First, as mentioned, this was quite a treat. Al Franken, for anyone who has followed his career doesn’t, let’s say, “suffer fools.” He’s the type of interviewee who can easily throw off the most seasoned of interviewer: When you expect him to joke around, he’s dead serious; when he’s asked a serious question he thinks is dumb, he’s likely to take a shot at the person who asked the question. This is why Letterman is the perfect interviewer because he can’t be fazed at this point and there’s a real mutual respect, which led to a great discussion.
Letterman began by stating, “I’m starting to lose confidence in the Trump administration,” which got a big laugh.

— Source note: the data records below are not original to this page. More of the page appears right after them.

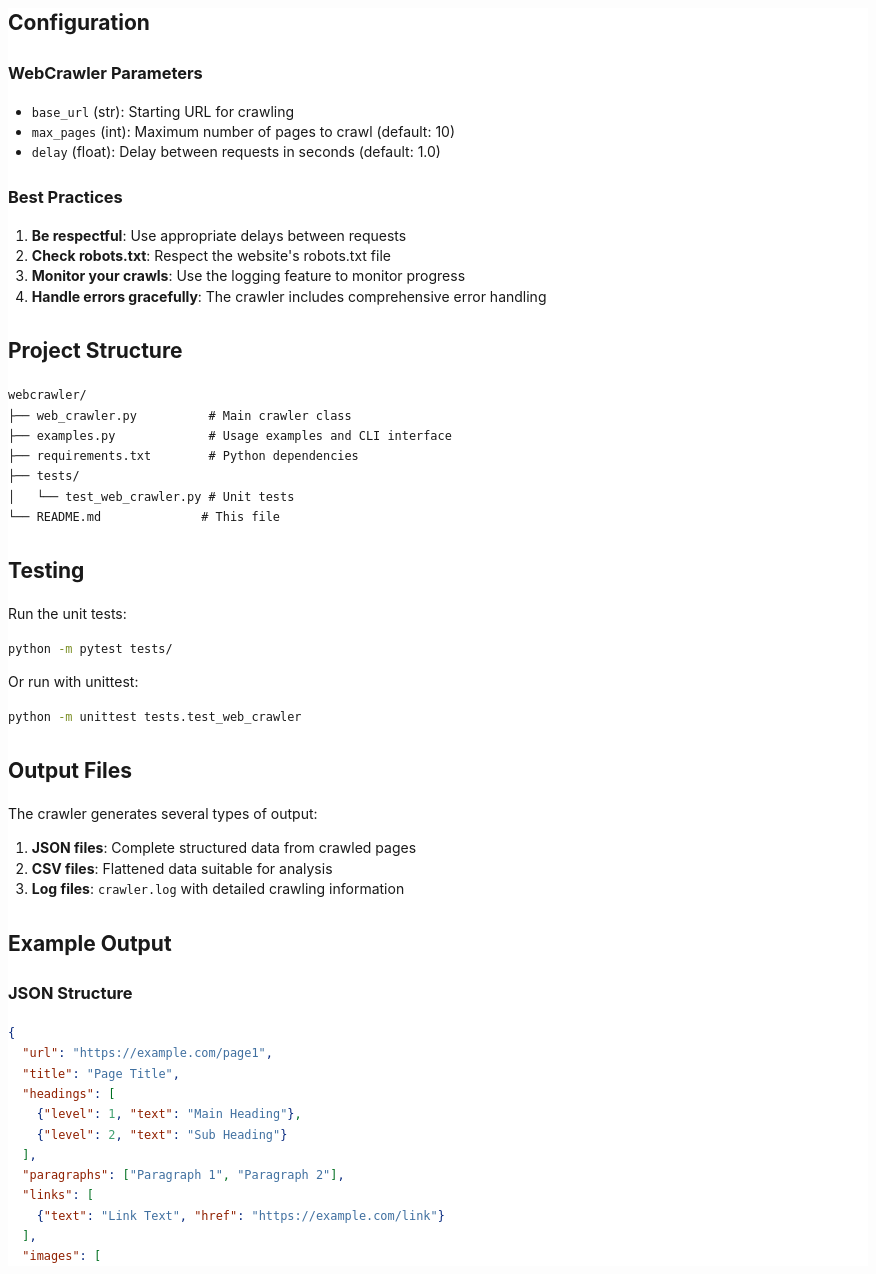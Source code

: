 ## Configuration

### WebCrawler Parameters

- `base_url` (str): Starting URL for crawling
- `max_pages` (int): Maximum number of pages to crawl (default: 10)
- `delay` (float): Delay between requests in seconds (default: 1.0)

### Best Practices

1. **Be respectful**: Use appropriate delays between requests
2. **Check robots.txt**: Respect the website's robots.txt file
3. **Monitor your crawls**: Use the logging feature to monitor progress
4. **Handle errors gracefully**: The crawler includes comprehensive error handling

## Project Structure

```
webcrawler/
├── web_crawler.py          # Main crawler class
├── examples.py             # Usage examples and CLI interface
├── requirements.txt        # Python dependencies
├── tests/
│   └── test_web_crawler.py # Unit tests
└── README.md              # This file
```

## Testing

Run the unit tests:

```bash
python -m pytest tests/
```

Or run with unittest:

```bash
python -m unittest tests.test_web_crawler
```

## Output Files

The crawler generates several types of output:

1. **JSON files**: Complete structured data from crawled pages
2. **CSV files**: Flattened data suitable for analysis
3. **Log files**: `crawler.log` with detailed crawling information

## Example Output

### JSON Structure
```json
{
  "url": "https://example.com/page1",
  "title": "Page Title",
  "headings": [
    {"level": 1, "text": "Main Heading"},
    {"level": 2, "text": "Sub Heading"}
  ],
  "paragraphs": ["Paragraph 1", "Paragraph 2"],
  "links": [
    {"text": "Link Text", "href": "https://example.com/link"}
  ],
  "images": [
```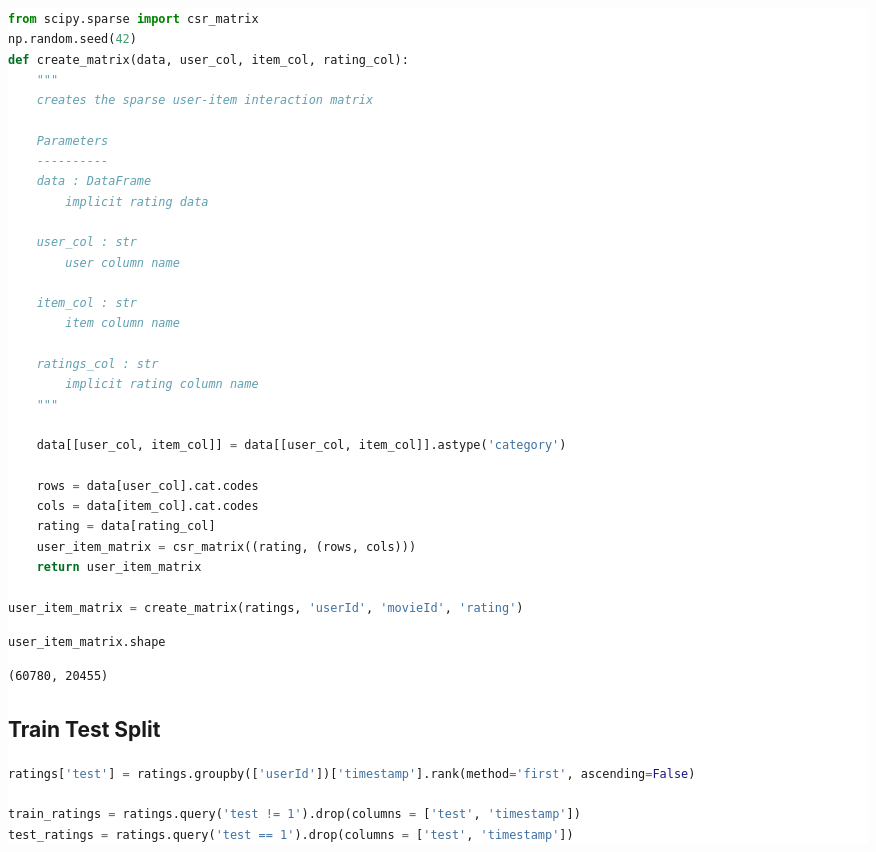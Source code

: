 


```python
from scipy.sparse import csr_matrix
np.random.seed(42)
def create_matrix(data, user_col, item_col, rating_col):
    """
    creates the sparse user-item interaction matrix

    Parameters
    ----------
    data : DataFrame
        implicit rating data

    user_col : str
        user column name

    item_col : str
        item column name

    ratings_col : str
        implicit rating column name
    """
    
    data[[user_col, item_col]] = data[[user_col, item_col]].astype('category')
    
    rows = data[user_col].cat.codes
    cols = data[item_col].cat.codes
    rating = data[rating_col]
    user_item_matrix = csr_matrix((rating, (rows, cols)))
    return user_item_matrix

user_item_matrix = create_matrix(ratings, 'userId', 'movieId', 'rating')
```


```python
user_item_matrix.shape
```




    (60780, 20455)



## Train Test Split


```python
ratings['test'] = ratings.groupby(['userId'])['timestamp'].rank(method='first', ascending=False)

train_ratings = ratings.query('test != 1').drop(columns = ['test', 'timestamp'])
test_ratings = ratings.query('test == 1').drop(columns = ['test', 'timestamp'])

```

Letterman also asked Franken about Jared “Back Channel” Kushner and tried to get Franken to say Kushner’s actions were treason. (Franken gave a slightly more diplomatic answer, but jokingly chided Letterman for the way the question was asked.)
Franken spent the nearly 90-minute talk telling stories about his Senate colleagues, with particular ire toward Ted Cruz. (Franken’s line, “I think I like Ted Cruz more than most of my colleagues, and I hate Ted Cruz,” plays really well in front of a crowd.) Franken explained that there’s an unwritten rule about sharing private stories about conversations with other senators, but doesn’t adhere to that rule for Ted Cruz because Cruz himself breaks this rule all the time. Franken called Cruz, “The toxic guy at your office.” Going even further, “He’s the guy who microwaves fish.” (Honestly, I don’t think there’s a bigger insult that can be said about a coworker.)

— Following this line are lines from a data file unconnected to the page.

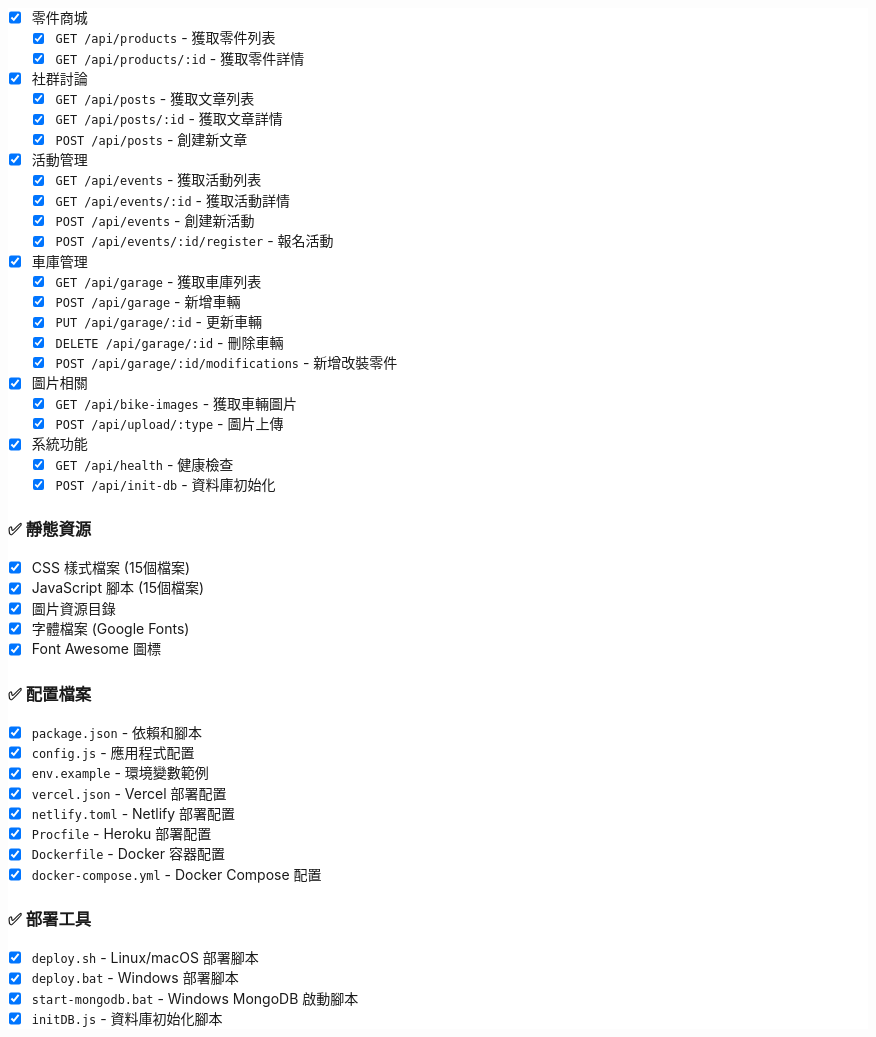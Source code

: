 - [x] 零件商城
  - [x] `GET /api/products` - 獲取零件列表
  - [x] `GET /api/products/:id` - 獲取零件詳情

- [x] 社群討論
  - [x] `GET /api/posts` - 獲取文章列表
  - [x] `GET /api/posts/:id` - 獲取文章詳情
  - [x] `POST /api/posts` - 創建新文章

- [x] 活動管理
  - [x] `GET /api/events` - 獲取活動列表
  - [x] `GET /api/events/:id` - 獲取活動詳情
  - [x] `POST /api/events` - 創建新活動
  - [x] `POST /api/events/:id/register` - 報名活動

- [x] 車庫管理
  - [x] `GET /api/garage` - 獲取車庫列表
  - [x] `POST /api/garage` - 新增車輛
  - [x] `PUT /api/garage/:id` - 更新車輛
  - [x] `DELETE /api/garage/:id` - 刪除車輛
  - [x] `POST /api/garage/:id/modifications` - 新增改裝零件

- [x] 圖片相關
  - [x] `GET /api/bike-images` - 獲取車輛圖片
  - [x] `POST /api/upload/:type` - 圖片上傳

- [x] 系統功能
  - [x] `GET /api/health` - 健康檢查
  - [x] `POST /api/init-db` - 資料庫初始化

### ✅ 靜態資源
- [x] CSS 樣式檔案 (15個檔案)
- [x] JavaScript 腳本 (15個檔案)
- [x] 圖片資源目錄
- [x] 字體檔案 (Google Fonts)
- [x] Font Awesome 圖標

### ✅ 配置檔案
- [x] `package.json` - 依賴和腳本
- [x] `config.js` - 應用程式配置
- [x] `env.example` - 環境變數範例
- [x] `vercel.json` - Vercel 部署配置
- [x] `netlify.toml` - Netlify 部署配置
- [x] `Procfile` - Heroku 部署配置
- [x] `Dockerfile` - Docker 容器配置
- [x] `docker-compose.yml` - Docker Compose 配置

### ✅ 部署工具
- [x] `deploy.sh` - Linux/macOS 部署腳本
- [x] `deploy.bat` - Windows 部署腳本
- [x] `start-mongodb.bat` - Windows MongoDB 啟動腳本
- [x] `initDB.js` - 資料庫初始化腳本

Franken told story after story after story – and all the while David Letterman just looked so delighted.
When Letterman left The Late Show, I think a lot of us thought he’d follow his hero Johnny Carson’s route – just kind of disappear into the void and enjoy being away from it all. This made a lot of sense because Letterman is known as being much more mercurial than even Carson. (Carson did go to Hollywood parties.) So it kind of fit that when Dave left Late Show, that might be the last we saw of him. Because even then, Letterman rarely showed up on anything other than his own show: Now that he retired, why would that change?
But that’s not what happened. I’m being hyperbolic, but it feels like Letterman has done more interviews in the last year than he did over the rest of his career. Just in the last couple months he was on the cover of New York magazine and gave an interview to GQ.
And the weird thing is now, every time he talks, he gets massive media attention – much more than when he was doing a nightly show having to gab it up with people he didn’t seem to want to talk to that much. That’s the thing about Letterman as an interviewer: When he’s engaged, there’s no one as good as he is. When he doesn’t care, his dismissive attitude can sometimes be entertaining, but in later years he didn’t even do that very often and went on cruise control. But, again, when he’s on, he’s on.
And that seems to be a pattern now: In the last few months he hosted a panel with Tina Fey, inducted Pearl Jam into the Rock & Roll Hall of Fame, and now hosted an event with Al Franken. It’s like he’s still doing his show, but just not on television and he’s picking and choosing his guests. (I really wish Letterman would team up with HBO, or something, and do a monthly interview series. It would be outstanding.)
Around the time Letterman left Late Show, he told Rolling Stone, “I would like to do this show maybe three days a week, two weeks out of the month. Do they have shows like that?” So it’s certainly not that often, but that’s kind of what he’s doing. Letterman isn’t on every night, but he strangely seems more a part of our culture of comedic satire than he was in his last couple of seasons.
You should read Jason Zinoman’s Letterman: The Last Giant of Late Night. It’s a fascinating, not always flattering, encapsulation of Letterman’s entire career that Letterman himself participated in. But what’s interesting, as to what we are seeing with Letterman today, is Letterman’s discovery of his own political voice. Letterman was someone who kept his politics mostly to himself for most of the run of Late Night and Late Show, and as Zinoman points out, watching the comedy on the show itself didn’t offer many clues. But after Jon Stewart changed the direction of The Daily Show Letterman started to find his own political voice. In his later years on the show, gone were the elaborate bits, but there was Dave talking about what he thought about the day’s events in a way he hadn’t done before.
And there was Dave on Tuesday night, just shy of accusing the President of the United States’ son-in-law of treason. And for the life of me, Dave hasn’t seemed more determined and more engaged and more delighted in years. Letterman may not have a strict schedule when we know when we will see him, but it’s clear he’s not going anywhere.